It’s hard to imagine the daily commute in our cars in the summers without keeping the A/C turned on. Not only does it help aid in our comfort, but when the mercury starts reaching ranges above 100 degrees, it is a complete necessity to prevent heat-related health risks such as heat stroke. Thus, if your car’s air conditioning is giving issues, you should have it checked immediately. Below are 7 common car air conditioning problems and how they can be resolved.
1. Refrigerant Leakage
Among the most frequent causes behind why your car’s air conditioning might not be working is because of refrigerant leakage. As the A/C system ages and experiences wear and tear, leakage can occur at any part of it. However, most commonly, it tends to occur at the air conditioning hose connections.
If you feel this might be the cause, be sure to check in with an experienced car technician who may be able to locate the sources of the leakage and apply a special sealant to close them. In addition, they may then perform any further repairs if needed as well as the evacuation and recharge.
2. Bad Compressor
The A/C compressor is what circulates the refrigerant through the system and enables cold air to flow inside the car. There are many causes behind why the compressor may go bad or require replacement altogether. One of the chief reasons is that it has been kept dormant for a long period of time. Then, when you do start it, the sudden jolt may damage its internal components.
The solution to avoiding this predicament is simple. Just once a week, run your air conditioner at full blast for some 10-18 minutes. Do this even if the outside temperature isn’t hot, this habit will help keep the compressor in proper working condition at all times and greatly extend its lifespan.
3. Blocked or Broken Condenser
If the car’s air conditioning system is only blowing hot air, most likely, the problem could be with the condenser. This is the component responsible for re-cooling the refrigerant by allowing incoming airflow to dispel the excess heat.
However, if the path of the airflow gets blocked due to debris, gunk, or some other cause, the refrigerant isn’t cooled down properly, and hot air gets blown out as a result. Fortunately, the fixture for this problem is quite simple. The condenser unit is very easy to identify and locate – on most cars, it is found at the very front, behind the grill. You can visually spot if anything is causing the block and have it addressed
Sometimes, a broken condenser could also be a factor. It could be the result of equipment failure due to age or because of some roadside debris managing to go through the grill and casing, damaging the component. If that is the case, check-in with an experienced technician to see whether the problem can be resolved with repairs or whether a full replacement is required.
4. Faulty Cooling Fan
If you find that there is no issue with the condenser but the A/C is still blowing hot air, then the next likely culprit could a faulty cooling fan. Checking for the problem is easy. Simply open the car’s hood, start the engine and put your A/C on full blast. If you see that the cooling fan isn’t running, the most likely cause could be age; over time, cracks can develop, leading to equipment failure. Other common reasons could relate to electrical issues such as blown off fuses.
5. Wiring Issues
Various electrical wiring within your car can easily get damaged. Mice or other critters could chew on them; excess heating could melt the copper; their ends could loosen or break altogether; or, they could corrode due to too much exposure from the elements.
Understanding, diagnosing this issue can be a bit difficult. You can try doing a visual inspection first to identify any faulty wiring and see if it can be amended through a simple fixture, such as with electrical tap or replacement with new wiring. If the issue can’t be resolved this way, consider having the car inspected by professionals for further diagnosis.
6. Your Car is Overheating
If you suddenly see that you A/C is no longer giving off cool air, check to see if it is a result of your car overheating. Your car can overheat for a number of reasons, and the excess heat can make it impossible for the A/C system to cool the refrigerant or even function properly.
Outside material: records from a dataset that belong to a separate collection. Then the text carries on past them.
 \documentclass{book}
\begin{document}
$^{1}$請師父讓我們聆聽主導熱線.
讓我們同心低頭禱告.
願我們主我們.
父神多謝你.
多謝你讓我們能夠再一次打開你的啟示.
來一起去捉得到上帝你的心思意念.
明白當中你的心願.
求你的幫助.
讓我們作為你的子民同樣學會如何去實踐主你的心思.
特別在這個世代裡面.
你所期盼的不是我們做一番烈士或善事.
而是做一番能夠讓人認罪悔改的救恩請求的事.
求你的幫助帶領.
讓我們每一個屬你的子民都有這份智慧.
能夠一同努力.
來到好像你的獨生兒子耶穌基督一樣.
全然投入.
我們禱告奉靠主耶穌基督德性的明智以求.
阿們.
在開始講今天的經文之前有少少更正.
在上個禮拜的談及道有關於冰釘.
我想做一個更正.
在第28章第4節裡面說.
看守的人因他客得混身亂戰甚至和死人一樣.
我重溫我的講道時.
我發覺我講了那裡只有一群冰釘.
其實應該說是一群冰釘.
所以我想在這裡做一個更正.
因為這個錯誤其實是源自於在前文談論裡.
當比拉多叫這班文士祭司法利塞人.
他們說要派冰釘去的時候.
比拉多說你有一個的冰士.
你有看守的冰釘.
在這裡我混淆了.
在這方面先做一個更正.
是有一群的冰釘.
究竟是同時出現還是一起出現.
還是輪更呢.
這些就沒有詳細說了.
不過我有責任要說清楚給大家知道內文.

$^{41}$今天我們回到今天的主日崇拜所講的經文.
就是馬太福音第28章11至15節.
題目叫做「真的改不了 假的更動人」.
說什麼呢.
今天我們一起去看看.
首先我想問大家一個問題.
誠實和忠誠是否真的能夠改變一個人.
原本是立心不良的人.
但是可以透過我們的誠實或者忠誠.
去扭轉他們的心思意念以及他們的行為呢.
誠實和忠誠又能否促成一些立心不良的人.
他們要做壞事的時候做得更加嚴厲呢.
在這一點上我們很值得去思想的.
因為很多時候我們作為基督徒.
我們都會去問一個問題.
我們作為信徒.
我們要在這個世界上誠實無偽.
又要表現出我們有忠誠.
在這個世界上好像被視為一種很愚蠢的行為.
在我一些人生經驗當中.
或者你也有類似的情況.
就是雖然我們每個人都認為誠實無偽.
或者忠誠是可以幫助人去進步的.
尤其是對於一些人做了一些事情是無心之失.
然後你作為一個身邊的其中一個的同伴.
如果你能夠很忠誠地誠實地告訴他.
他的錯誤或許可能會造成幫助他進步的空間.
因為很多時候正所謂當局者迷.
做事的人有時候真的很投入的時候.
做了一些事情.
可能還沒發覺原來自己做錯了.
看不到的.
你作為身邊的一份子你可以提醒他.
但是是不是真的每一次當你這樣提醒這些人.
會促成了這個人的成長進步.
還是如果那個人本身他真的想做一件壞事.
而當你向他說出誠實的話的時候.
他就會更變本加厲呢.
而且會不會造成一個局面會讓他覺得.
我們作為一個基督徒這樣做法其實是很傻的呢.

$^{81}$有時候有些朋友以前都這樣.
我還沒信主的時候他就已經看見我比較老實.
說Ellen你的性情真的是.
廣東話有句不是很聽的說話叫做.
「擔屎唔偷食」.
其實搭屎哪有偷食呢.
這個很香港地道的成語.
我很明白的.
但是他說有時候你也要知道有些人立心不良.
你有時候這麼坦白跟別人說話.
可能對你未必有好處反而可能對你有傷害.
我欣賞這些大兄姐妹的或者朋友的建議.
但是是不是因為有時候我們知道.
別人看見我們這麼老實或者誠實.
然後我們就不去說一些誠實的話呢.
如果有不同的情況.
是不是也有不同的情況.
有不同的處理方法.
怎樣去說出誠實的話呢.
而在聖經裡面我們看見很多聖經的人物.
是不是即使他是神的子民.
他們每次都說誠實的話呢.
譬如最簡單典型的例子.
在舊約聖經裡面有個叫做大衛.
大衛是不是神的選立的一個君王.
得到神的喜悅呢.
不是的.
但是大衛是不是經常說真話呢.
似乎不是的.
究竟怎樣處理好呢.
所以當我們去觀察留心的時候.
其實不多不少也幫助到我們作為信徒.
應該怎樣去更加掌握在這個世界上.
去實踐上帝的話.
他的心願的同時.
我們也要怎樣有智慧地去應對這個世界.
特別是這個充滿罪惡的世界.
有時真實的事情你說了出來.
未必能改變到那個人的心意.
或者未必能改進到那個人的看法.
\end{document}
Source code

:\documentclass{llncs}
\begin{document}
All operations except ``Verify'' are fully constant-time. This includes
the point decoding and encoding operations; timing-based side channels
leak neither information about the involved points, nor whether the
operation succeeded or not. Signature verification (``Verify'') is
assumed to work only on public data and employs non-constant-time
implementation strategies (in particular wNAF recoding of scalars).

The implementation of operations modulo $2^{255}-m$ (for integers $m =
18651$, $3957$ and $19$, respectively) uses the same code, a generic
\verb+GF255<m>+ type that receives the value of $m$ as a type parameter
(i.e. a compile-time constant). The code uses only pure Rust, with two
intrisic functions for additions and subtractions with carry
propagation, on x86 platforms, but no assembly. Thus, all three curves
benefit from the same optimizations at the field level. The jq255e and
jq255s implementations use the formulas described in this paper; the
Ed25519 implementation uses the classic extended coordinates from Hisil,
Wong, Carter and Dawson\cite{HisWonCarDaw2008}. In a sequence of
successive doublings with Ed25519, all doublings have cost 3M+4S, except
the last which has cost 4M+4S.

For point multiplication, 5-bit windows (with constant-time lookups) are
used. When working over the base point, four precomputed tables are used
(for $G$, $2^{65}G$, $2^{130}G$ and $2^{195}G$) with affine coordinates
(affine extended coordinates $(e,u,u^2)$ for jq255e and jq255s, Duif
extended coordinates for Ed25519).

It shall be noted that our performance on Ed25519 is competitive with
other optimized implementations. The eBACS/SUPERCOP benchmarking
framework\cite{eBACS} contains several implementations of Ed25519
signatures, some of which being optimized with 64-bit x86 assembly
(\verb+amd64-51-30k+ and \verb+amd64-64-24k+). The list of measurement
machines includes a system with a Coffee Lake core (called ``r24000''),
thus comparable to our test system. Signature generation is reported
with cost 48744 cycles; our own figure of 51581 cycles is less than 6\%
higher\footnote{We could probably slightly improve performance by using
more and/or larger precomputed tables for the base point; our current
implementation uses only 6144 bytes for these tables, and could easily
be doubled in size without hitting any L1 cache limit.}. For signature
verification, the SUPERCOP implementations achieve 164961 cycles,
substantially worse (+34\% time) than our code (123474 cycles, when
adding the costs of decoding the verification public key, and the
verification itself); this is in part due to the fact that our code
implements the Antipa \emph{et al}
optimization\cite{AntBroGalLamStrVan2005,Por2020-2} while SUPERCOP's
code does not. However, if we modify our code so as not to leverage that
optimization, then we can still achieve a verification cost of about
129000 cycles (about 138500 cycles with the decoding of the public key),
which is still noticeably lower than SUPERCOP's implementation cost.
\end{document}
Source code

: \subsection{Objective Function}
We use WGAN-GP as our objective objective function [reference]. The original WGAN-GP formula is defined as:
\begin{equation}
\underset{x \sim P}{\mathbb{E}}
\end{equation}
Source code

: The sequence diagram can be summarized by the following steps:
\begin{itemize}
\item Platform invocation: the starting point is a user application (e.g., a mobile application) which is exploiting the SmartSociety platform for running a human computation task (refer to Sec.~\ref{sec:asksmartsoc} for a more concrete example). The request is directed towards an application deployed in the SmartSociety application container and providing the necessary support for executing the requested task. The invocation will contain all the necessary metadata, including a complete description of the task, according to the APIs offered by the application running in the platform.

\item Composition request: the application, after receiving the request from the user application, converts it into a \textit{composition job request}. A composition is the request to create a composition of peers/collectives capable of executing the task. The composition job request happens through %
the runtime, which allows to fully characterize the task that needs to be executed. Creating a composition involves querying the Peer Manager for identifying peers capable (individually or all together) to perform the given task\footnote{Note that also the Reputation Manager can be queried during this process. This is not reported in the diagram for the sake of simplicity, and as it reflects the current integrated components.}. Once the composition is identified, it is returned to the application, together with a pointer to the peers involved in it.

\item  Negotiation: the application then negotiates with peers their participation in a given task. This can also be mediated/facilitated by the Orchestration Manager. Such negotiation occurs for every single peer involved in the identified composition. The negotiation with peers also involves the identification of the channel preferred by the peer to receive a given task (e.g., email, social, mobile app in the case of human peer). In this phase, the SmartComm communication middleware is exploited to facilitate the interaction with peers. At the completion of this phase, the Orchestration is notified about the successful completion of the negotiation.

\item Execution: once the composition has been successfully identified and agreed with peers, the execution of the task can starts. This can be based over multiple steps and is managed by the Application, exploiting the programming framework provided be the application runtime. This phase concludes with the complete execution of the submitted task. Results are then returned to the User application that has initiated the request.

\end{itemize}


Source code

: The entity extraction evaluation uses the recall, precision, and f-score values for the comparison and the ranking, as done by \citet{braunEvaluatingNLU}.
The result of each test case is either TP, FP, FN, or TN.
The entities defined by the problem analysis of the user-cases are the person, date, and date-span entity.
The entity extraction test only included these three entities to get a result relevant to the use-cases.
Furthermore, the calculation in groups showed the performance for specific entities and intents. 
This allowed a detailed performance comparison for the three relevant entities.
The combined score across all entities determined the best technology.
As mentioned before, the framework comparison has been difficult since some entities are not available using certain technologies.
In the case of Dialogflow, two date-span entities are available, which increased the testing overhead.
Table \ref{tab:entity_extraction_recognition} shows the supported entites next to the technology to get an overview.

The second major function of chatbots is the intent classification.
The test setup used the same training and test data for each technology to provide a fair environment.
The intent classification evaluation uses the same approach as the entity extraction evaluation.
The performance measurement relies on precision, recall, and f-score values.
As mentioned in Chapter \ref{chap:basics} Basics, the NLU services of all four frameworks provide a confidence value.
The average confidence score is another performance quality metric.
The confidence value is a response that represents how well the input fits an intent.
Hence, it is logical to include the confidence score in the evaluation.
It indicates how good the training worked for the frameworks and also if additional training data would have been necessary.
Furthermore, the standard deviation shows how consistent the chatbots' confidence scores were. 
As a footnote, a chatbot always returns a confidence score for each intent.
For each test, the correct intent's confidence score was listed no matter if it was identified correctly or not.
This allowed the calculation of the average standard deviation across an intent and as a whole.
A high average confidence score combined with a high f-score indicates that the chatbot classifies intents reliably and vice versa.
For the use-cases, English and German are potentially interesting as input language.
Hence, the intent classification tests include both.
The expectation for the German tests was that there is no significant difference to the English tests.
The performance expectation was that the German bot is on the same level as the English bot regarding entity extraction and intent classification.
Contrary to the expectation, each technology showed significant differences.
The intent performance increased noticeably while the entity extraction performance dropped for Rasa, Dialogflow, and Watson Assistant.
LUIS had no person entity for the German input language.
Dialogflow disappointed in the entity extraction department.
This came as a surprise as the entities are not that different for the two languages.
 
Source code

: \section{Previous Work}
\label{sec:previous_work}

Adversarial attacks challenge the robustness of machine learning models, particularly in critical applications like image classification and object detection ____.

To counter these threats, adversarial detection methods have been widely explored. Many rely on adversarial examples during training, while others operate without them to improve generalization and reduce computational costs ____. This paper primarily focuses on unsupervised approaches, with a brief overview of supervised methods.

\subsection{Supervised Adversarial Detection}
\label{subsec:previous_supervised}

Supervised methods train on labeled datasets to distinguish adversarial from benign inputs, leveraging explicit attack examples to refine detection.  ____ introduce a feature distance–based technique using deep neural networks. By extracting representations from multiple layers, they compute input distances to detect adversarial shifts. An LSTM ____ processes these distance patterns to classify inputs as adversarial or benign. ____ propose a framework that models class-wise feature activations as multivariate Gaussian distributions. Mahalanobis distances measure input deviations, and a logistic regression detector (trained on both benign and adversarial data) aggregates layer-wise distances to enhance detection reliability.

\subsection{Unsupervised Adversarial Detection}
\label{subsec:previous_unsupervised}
Continuing to drive an overheated is highly dangerous. If the temperature gauge is approaching near the red, turn off your car immediately and quickly call for professional help. Be also sure to check if the car coolant isn’t empty or leaking, as this tends to be the most common cause behind this.
7. Detached or Damaged Belts and Hoses
Your car’s air conditioning unit is equipped with many belts and hoses. Over time, as a result of aging, frequent wear, and tear or other reasons, they could become detached or damaged. This can prevent the system from operating normally or even stop functioning altogether. If you believe this to be the problem, there isn’t much you can do yourself to resolve it effectively. The best course of action is to take the car to an auto inspection and repair service.